Exercise inputs
====================

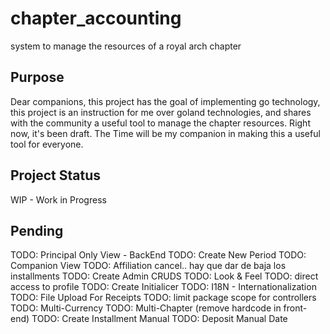 # chapter_accounting

system to manage the resources of a royal arch chapter

## Purpose 

Dear companions, this project has the goal of implementing go technology,
this project is an instruction for me over goland technologies,
and shares with the community a useful tool to manage the chapter resources.
Right now, it's been draft.
The Time will be my companion in making this a useful tool for everyone.

## Project Status

WIP - Work in Progress

## Pending

TODO: Principal Only View - BackEnd
TODO: Create New Period
TODO: Companion View 
TODO: Affiliation cancel.. hay que dar de baja  los installments
TODO: Create Admin CRUDS
TODO: Look & Feel
TODO: direct access to profile
TODO: Create Initialicer
TODO: I18N  - Internationalization
TODO: File Upload For Receipts
TODO: limit package scope for controllers
TODO: Multi-Currency
TODO: Multi-Chapter (remove hardcode in front-end)
TODO: Create Installment Manual
TODO: Deposit Manual Date
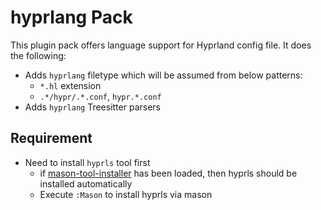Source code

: # hyprlang Pack

This plugin pack offers language support for Hyprland config file. It does the following:

- Adds `hyprlang` filetype which will be assumed from below patterns:
  - `*.hl` extension
  - `.*/hypr/.*.conf`, `hypr.*.conf`
- Adds `hyprlang` Treesitter parsers

## Requirement

- Need to install `hyprls` tool first
  - if [mason-tool-installer](https://github.com/WhoIsSethDaniel/mason-tool-installer.nvim) has been loaded, then hyprls should be
    installed automatically
  - Execute `:Mason` to install hyprls via mason

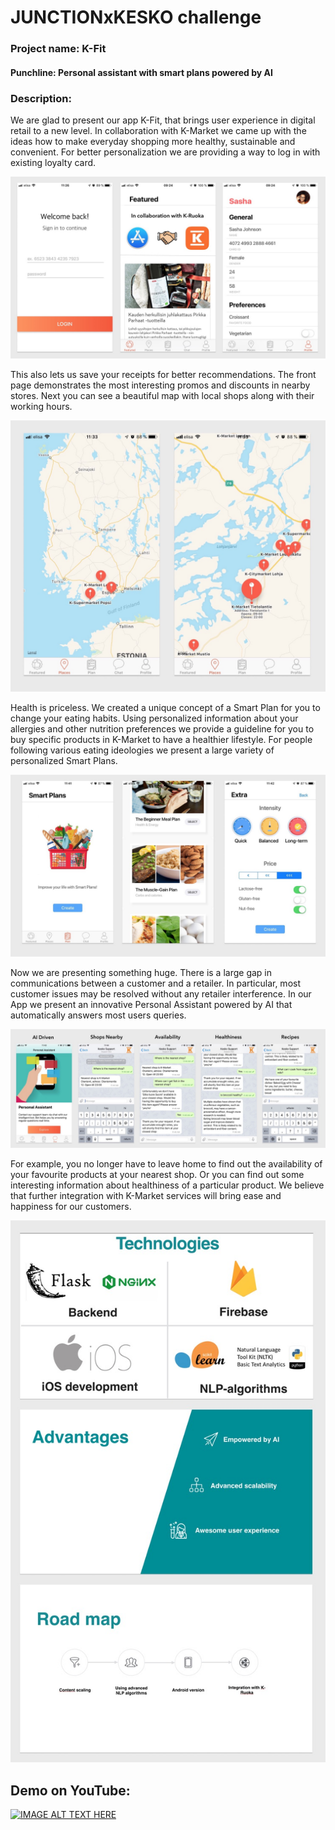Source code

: # JUNCTIONxKESKO challenge
### Project name: K-Fit
#### Punchline: Personal assistant with smart plans powered by AI

### Description: 

We are glad to present our app K-Fit, that brings user experience in digital retail to a new level. In collaboration with K-Market we came up with the ideas how to make everyday shopping more healthy, sustainable and convenient.
For better personalization we are providing a way to log in with existing loyalty card. 

<img src="./static/intro.jpg"/>

This also lets us save your receipts for better recommendations.
The front page demonstrates the most interesting promos and discounts in nearby stores. Next you can see a beautiful map with local shops along with their working hours.

<img src="./static/maps.jpg"/>

Health is priceless. We created a unique concept of a Smart Plan for you to change your eating habits. Using personalized information about your allergies and other nutrition preferences we provide a guideline for you to buy specific products in K-Market to have a healthier lifestyle. For people following various eating ideologies we present a large variety of personalized Smart Plans.

<img src="./static/smartplans.jpg"/>

Now we are presenting something huge. There is a large gap in communications between a customer and a retailer. In particular, most customer issues may be resolved without any retailer interference. In our App we present an innovative Personal Assistant powered by AI that automatically answers most users queries.

<img src="./static/support.jpg"/>


For example, you no longer have to leave home to find out the availability of your favourite products at your nearest shop. Or you can find out some interesting information about healthiness of a particular product. 
We believe that further integration with K-Market services will bring ease and happiness for our customers.

<img src="./static/preza.jpg"/>

## Demo on YouTube:

[![IMAGE ALT TEXT HERE](https://img.youtube.com/vi/os4se3w3a8U/0.jpg)](https://www.youtube.com/watch?v=os4se3w3a8U)
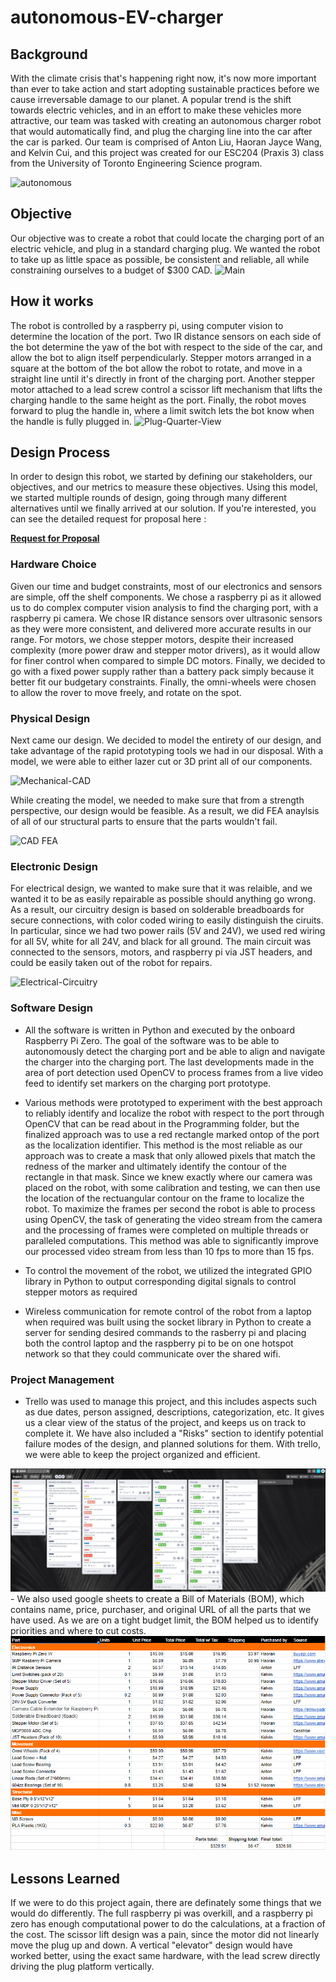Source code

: # autonomous-EV-charger

## Background
With the climate crisis that's happening right now, it's now more important than ever to take action and start adopting sustainable practices before we cause irreversable damage to our planet. A popular trend is the shift towards electric vehicles, and in an effort to make these vehicles more attractive, our team was tasked with creating an autonomous charger robot that would automatically find, and plug the charging line into the car after the car is parked. Our team is comprised of Anton Liu, Haoran Jayce Wang, and Kelvin Cui, and this project was created for our ESC204 (Praxis 3) class from the University of Toronto Engineering Science program.

<img src="https://i.ibb.co/129g9J2/autonomous.jpg" alt="autonomous" border="0">

## Objective
Our objective was to create a robot that could locate the charging port of an electric vehicle, and plug in a standard charging plug. We wanted the robot to take up as little space as possible, be consistent and reliable, all while constraining ourselves to a budget of $300 CAD. 
<img src="https://i.ibb.co/TKp0mkW/Main.png" alt="Main" border="0">

## How it works
The robot is controlled by a raspberry pi, using computer vision to determine the location of the port. Two IR distance sensors on each side of the bot determine the yaw of the bot with respect to the side of the car, and allow the bot to align itself perpendicularly. Stepper motors arranged in a square at the bottom of the bot allow the robot to rotate, and move in a straight line until it's directly in front of the charging port. Another stepper motor attached to a lead screw control a scissor lift mechanism that lifts the charging handle to the same height as the port. Finally, the robot moves forward to plug the handle in, where a limit switch lets the bot know when the handle is fully plugged in.
<img src="https://i.ibb.co/3hRGWwT/Plug-Quarter-View.png" alt="Plug-Quarter-View" border="0">

## Design Process
In order to design this robot, we started by defining our stakeholders, our objectives, and our metrics to measure these objectives. Using this model, we started multiple rounds of design, going through many different alternatives until we finally arrived at our solution. If you're interested, you can see the detailed request for proposal here : 

**[Request for Proposal](https://github.com/ntnox/autonomous-EV-charger/blob/master/Request%20for%20Proposal.pdf)**

### Hardware Choice
Given our time and budget constraints, most of our electronics and sensors are simple, off the shelf components. We chose a raspberry pi as it allowed us to do complex computer vision analysis to find the charging port, with a raspberry pi camera. We chose IR distance sensors over ultrasonic sensors as they were more consistent, and delivered more accurate results in our range. For motors, we chose stepper motors, despite their increased complexity (more power draw and stepper motor drivers), as it would allow for finer control when compared to simple DC motors. Finally, we decided to go with a fixed power supply rather than a battery pack simply because it better fit our budgetary constraints. Finally, the omni-wheels were chosen to allow the rover to move freely, and rotate on the spot.

### Physical Design
Next came our design. We decided to model the entirety of our design, and take advantage of the rapid prototyping tools we had in our disposal. With a model, we were able to either lazer cut or 3D print all of our components.

<img src="https://i.ibb.co/cTCK34R/Mechanical-CAD.png" alt="Mechanical-CAD" border="0">

While creating the model, we needed to make sure that from a strength perspective, our design would be feasible. As a result, we did FEA anaylsis of all of our structural parts to ensure that the parts wouldn't fail.

<img src="https://i.ibb.co/1qKz7cp/Untitled-drawing-25.png" alt="CAD FEA" border="0">

### Electronic Design
For electrical design, we wanted to make sure that it was relaible, and we wanted it to be as easily repairable as possible should anything go wrong. As a result, our circuitry design is based on solderable breadboards for secure connections, with color coded wiring to easily distinguish the ciruits. In particular, since we had two power rails (5V and 24V), we used red wiring for all 5V, white for all 24V, and black for all ground. The main circuit was connected to the sensors, motors, and raspberry pi via JST headers, and could be easily taken out of the robot for repairs.

<img src="https://i.ibb.co/61pWSQ2/Electrical-Circuitry.jpg" alt="Electrical-Circuitry" border="0">

### Software Design
- All the software is written in Python and executed by the onboard Raspberry Pi Zero. The goal of the software was to be able to autonomously detect the charging port and be able to align and navigate the charger into the charging port. The last developments made in the area of port detection used OpenCV to process frames from a live video feed to identify set markers on the charging port prototype. 
- Various methods were prototyped to experiment with the best approach to reliably identify and localize the robot with respect to the port through OpenCV that can be read about in the Programming folder, but the finalized approach was to use a red rectangle marked ontop of the port as the localization identifier. This method is the most reliable as our approach was to create a mask that only allowed pixels that match the redness of the marker and ultimately identify the contour of the rectangle in that mask. Since we knew exactly where our camera was placed on the robot, with some calibration and testing, we can then use the location of the rectuangular contour on the frame to localize the robot. To maximize the frames per second the robot is able to process using OpenCV, the task of generating the video stream from the camera and the processing of frames were completed on multiple threads or paralleled computations. This method was able to significantly improve our processed video stream from less than 10 fps to more than 15 fps.

- To control the movement of the robot, we utilized the integrated GPIO library in Python to output corresponding digital signals to control stepper motors as required
- Wireless communication for remote control of the robot from a laptop when required was built using the socket library in Python to create a server for sending desired commands to the rasberry pi and placing both the control laptop and the raspberry pi to be on one hotspot network so that they could communicate over the shared wifi. 

### Project Management
- Trello was used to manage this project, and this includes aspects such as due dates, person assigned, descriptions, categorization, etc. It gives us a clear view of the status of the project, and keeps us on track to complete it. We have also included a "Risks" section to identify potential failure modes of the design, and planned solutions for them. With trello, we were able to keep the project organized and efficient.
<img src="Pictures/Trello overview.JPG">
- We also used google sheets to create a Bill of Materials (BOM), which contains name, price, purchaser, and original URL of all the parts that we have used. As we are on a tight budget limit, the BOM helped us to identify priorities and where to cut costs. 
<img src="Pictures/BOM.PNG">

## Lessons Learned
If we were to do this project again, there are definately some things that we would do differently. The full raspberry pi was overkill, and a raspberry pi zero has enough computational power to do the calculations, at a fraction of the cost. The scissor lift design was a pain, since the motor did not linearly move the plug up and down. A vertical "elevator" design would have worked better, using the exact same hardware, with the lead screw directly driving the plug platform vertically.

====================

Search the material for the word "github" and copy each line where it occurs.

  - if [mason-tool-installer](https://github.com/WhoIsSethDaniel/mason-tool-installer.nvim) has been loaded, then hyprls should be
**[Request for Proposal](https://github.com/ntnox/autonomous-EV-charger/blob/master/Request%20for%20Proposal.pdf)**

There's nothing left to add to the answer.